If necessary, you can load the data into an array of arrays, which will give you a maximum of int.maxValue squared bytes, more than even the beefiest machine would hold well in memory.

Jekke
that would be my next step.since I intend to do a binary search on the data, it will uglify the code, but I`m afraid there is no choice.
Omry
You could make a class that manages an array of arrays but provides an abstraction similar to a regular array, e.g, with get and set that take a long index.
Jay Conrod
+2  A: 

I suggest you define some "block" objects, each of which holds (say) 1Gb in an array, then make an array of those.

pjc50
+1  A: 

Java arrays use integers for their indices. As a result, the maximum array size is Integer.MAX_VALUE.

(Unfortunately, I can't find any proof from Sun themselves about this, but there are plenty of discussions on their forums about it already.)

I think the best solution you could do in the meantime would be to make a 2D array, i.e.:

byte[][] data;
Daniel Lew
+2  A: 

No, arrays are indexed by ints (except some versions of JavaCard that use shorts). You will need to slice it up into smaller arrays, probably wrapping in a type that gives you get(long), set(long,byte), etc. With sections of data that large, you might want to map the file use java.nio.

Tom Hawtin - tackline
A: 

As others have said, all Java arrays, of all types are indexed by ints, and so can be of max size 2^31 - 1, or 2147483647 bytes (2GB). This is specified by the Java Language Specification so switching to another operating system or Java Virtual Machine won't help.

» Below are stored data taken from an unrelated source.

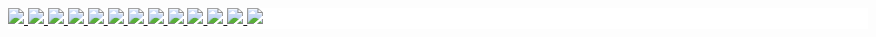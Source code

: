 <a href="https://github.com/plotters-rs/plotters#quick-start">
    <img src="https://plotters-rs.github.io/plotters-doc-data/0.png" class="galleryItem" width=200px></img>
</a>

<a href="#">
	<img src="https://plotters-rs.github.io/plotters-doc-data/console-2.png" class="galleryItem" width=200px></img>
</a>

<a href="https://github.com/plotters-rs/plotters/blob/master/plotters/examples/mandelbrot.rs">
    <img src="https://plotters-rs.github.io/plotters-doc-data/mandelbrot.png" class="galleryItem" width=200px></img>
</a>

<a href="https://github.com/plotters-rs/plotters#trying-with-jupyter-evcxr-kernel-interactively">
    <img src="https://plotters-rs.github.io/plotters-doc-data/evcxr_animation.gif" class="galleryItem" width=200px></img>
</a>


<a href="https://github.com/plotters-rs/plotters-piston/blob/master/examples/cpustat.rs">
    <img src="https://plotters-rs.github.io/plotters-doc-data/plotters-piston.gif" class="galleryItem" width=200px></img>
</a>

<a href="https://github.com/plotters-rs/plotters/blob/master/plotters/examples/normal-dist.rs">
    <img src="https://plotters-rs.github.io/plotters-doc-data/normal-dist.png" class="galleryItem" width=200px></img>
</a>

<a href="https://github.com/plotters-rs/plotters/blob/master/plotters/examples/two-scales.rs">
    <img src="https://plotters-rs.github.io/plotters-doc-data/twoscale.png" class="galleryItem" width=200px></img>
</a>

<a href="https://github.com/plotters-rs/plotters/blob/master/plotters/examples/matshow.rs">
    <img src="https://plotters-rs.github.io/plotters-doc-data/matshow.png" class="galleryItem" width=200px></img>
</a>

<a href="https://github.com/plotters-rs/plotters/blob/master/plotters/examples/sierpinski.rs">
	<img src="https://plotters-rs.github.io/plotters-doc-data/sierpinski.png" class="galleryItem" width=200px></img>
</a>

<a href="https://github.com/plotters-rs/plotters/blob/master/plotters/examples/normal-dist2.rs">
	<img src="https://plotters-rs.github.io/plotters-doc-data/normal-dist2.png" class="galleryItem" width=200px></img>
</a>

<a href="https://github.com/plotters-rs/plotters/blob/master/plotters/examples/errorbar.rs">
	<img src="https://plotters-rs.github.io/plotters-doc-data/errorbar.png" class="galleryItem" width=200px></img>
</a>

<a href="https://github.com/plotters-rs/plotters/blob/master/plotters/examples/slc-temp.rs">
	<img src="https://plotters-rs.github.io/plotters-doc-data/slc-temp.png" class="galleryItem" width=200px></img>
</a>

<a href="https://github.com/plotters-rs/plotters/blob/master/plotters/examples/area-chart.rs">
	<img src="https://plotters-rs.github.io/plotters-doc-data/area-chart.png" class="galleryItem" width=200px></img>
</a>
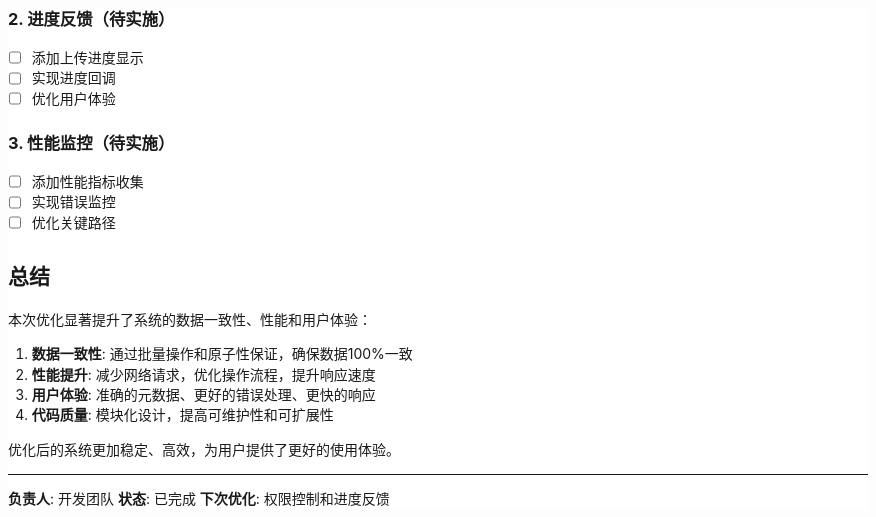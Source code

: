 ### 2. 进度反馈（待实施）
- [ ] 添加上传进度显示
- [ ] 实现进度回调
- [ ] 优化用户体验

### 3. 性能监控（待实施）
- [ ] 添加性能指标收集
- [ ] 实现错误监控
- [ ] 优化关键路径

## 总结

本次优化显著提升了系统的数据一致性、性能和用户体验：

1. **数据一致性**: 通过批量操作和原子性保证，确保数据100%一致
2. **性能提升**: 减少网络请求，优化操作流程，提升响应速度
3. **用户体验**: 准确的元数据、更好的错误处理、更快的响应
4. **代码质量**: 模块化设计，提高可维护性和可扩展性

优化后的系统更加稳定、高效，为用户提供了更好的使用体验。

---

**负责人**: 开发团队
**状态**: 已完成
**下次优化**: 权限控制和进度反馈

If you wanted to write a class to overcome this as suggested above you could, which could use an array of arrays (for a lot of flexibility) or change types (a long it 8 bytes so a long[] can be 8 times bigger than a byte[].

Nick Fortescue
+1  A: 

You might consider using FileChannel and MappedByteBuffer to memory map the file,

FileChannel fCh = new RandomAccessFile(file,"rw").getChannel();
long size = fCh.size();
ByteBuffer map = fCh.map(FileChannel.MapMode.READ_WRITE, 0, fileSize);

Edit:

Ok, I'm an idiot it looks like ByteBuffer only takes a 32-bit index as well which is odd since the size parameter to FileChannel.map is a long... But if you decide to break up the file into multiple 2Gb chunks for loading I'd still recommend memory mapped IO as there can be pretty large performance benefits. You're basically moving all IO responsibility to the OS kernel.